Directions for this task - Output every entry below word for word, minus the images.

Plain-text document sources:

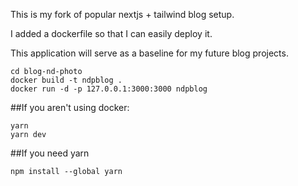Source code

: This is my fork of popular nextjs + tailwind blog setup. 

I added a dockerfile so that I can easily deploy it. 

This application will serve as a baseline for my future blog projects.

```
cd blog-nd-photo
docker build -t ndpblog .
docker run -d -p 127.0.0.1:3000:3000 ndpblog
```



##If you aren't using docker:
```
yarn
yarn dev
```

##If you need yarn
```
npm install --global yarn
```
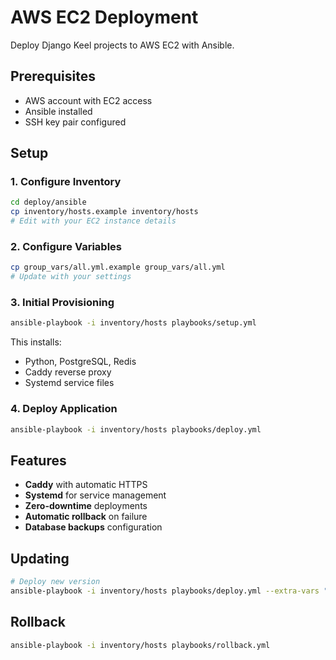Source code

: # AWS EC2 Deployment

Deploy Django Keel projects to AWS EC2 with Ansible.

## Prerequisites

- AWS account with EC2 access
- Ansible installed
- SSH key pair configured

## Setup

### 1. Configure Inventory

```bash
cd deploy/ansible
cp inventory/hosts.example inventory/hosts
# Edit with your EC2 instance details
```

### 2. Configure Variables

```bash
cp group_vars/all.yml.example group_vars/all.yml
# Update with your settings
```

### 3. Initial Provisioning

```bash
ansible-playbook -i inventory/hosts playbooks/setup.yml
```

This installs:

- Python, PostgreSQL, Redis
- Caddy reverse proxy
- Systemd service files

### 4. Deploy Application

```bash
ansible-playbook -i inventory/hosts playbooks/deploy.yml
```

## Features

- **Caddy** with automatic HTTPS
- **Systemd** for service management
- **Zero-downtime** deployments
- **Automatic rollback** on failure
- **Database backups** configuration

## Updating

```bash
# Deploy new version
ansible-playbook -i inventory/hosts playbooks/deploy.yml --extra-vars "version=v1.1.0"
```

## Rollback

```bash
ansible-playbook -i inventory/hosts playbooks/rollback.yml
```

Result -
Source code

: This is my fork of popular nextjs + tailwind blog setup. 

I added a dockerfile so that I can easily deploy it. 

This application will serve as a baseline for my future blog projects.

```
cd blog-nd-photo
docker build -t ndpblog .
docker run -d -p 127.0.0.1:3000:3000 ndpblog
```



##If you aren't using docker:
```
yarn
yarn dev
```

##If you need yarn
```
npm install --global yarn
```
Source code

: # AWS EC2 Deployment

Deploy Django Keel projects to AWS EC2 with Ansible.

## Prerequisites

- AWS account with EC2 access
- Ansible installed
- SSH key pair configured

## Setup

### 1. Configure Inventory

```bash
cd deploy/ansible
cp inventory/hosts.example inventory/hosts
# Edit with your EC2 instance details
```

### 2. Configure Variables

```bash
cp group_vars/all.yml.example group_vars/all.yml
# Update with your settings
```

### 3. Initial Provisioning

```bash
ansible-playbook -i inventory/hosts playbooks/setup.yml
```

This installs:

- Python, PostgreSQL, Redis
- Caddy reverse proxy
- Systemd service files

### 4. Deploy Application

```bash
ansible-playbook -i inventory/hosts playbooks/deploy.yml
```

## Features

- **Caddy** with automatic HTTPS
- **Systemd** for service management
- **Zero-downtime** deployments
- **Automatic rollback** on failure
- **Database backups** configuration

## Updating

```bash
# Deploy new version
ansible-playbook -i inventory/hosts playbooks/deploy.yml --extra-vars "version=v1.1.0"
```

## Rollback

```bash
ansible-playbook -i inventory/hosts playbooks/rollback.yml
```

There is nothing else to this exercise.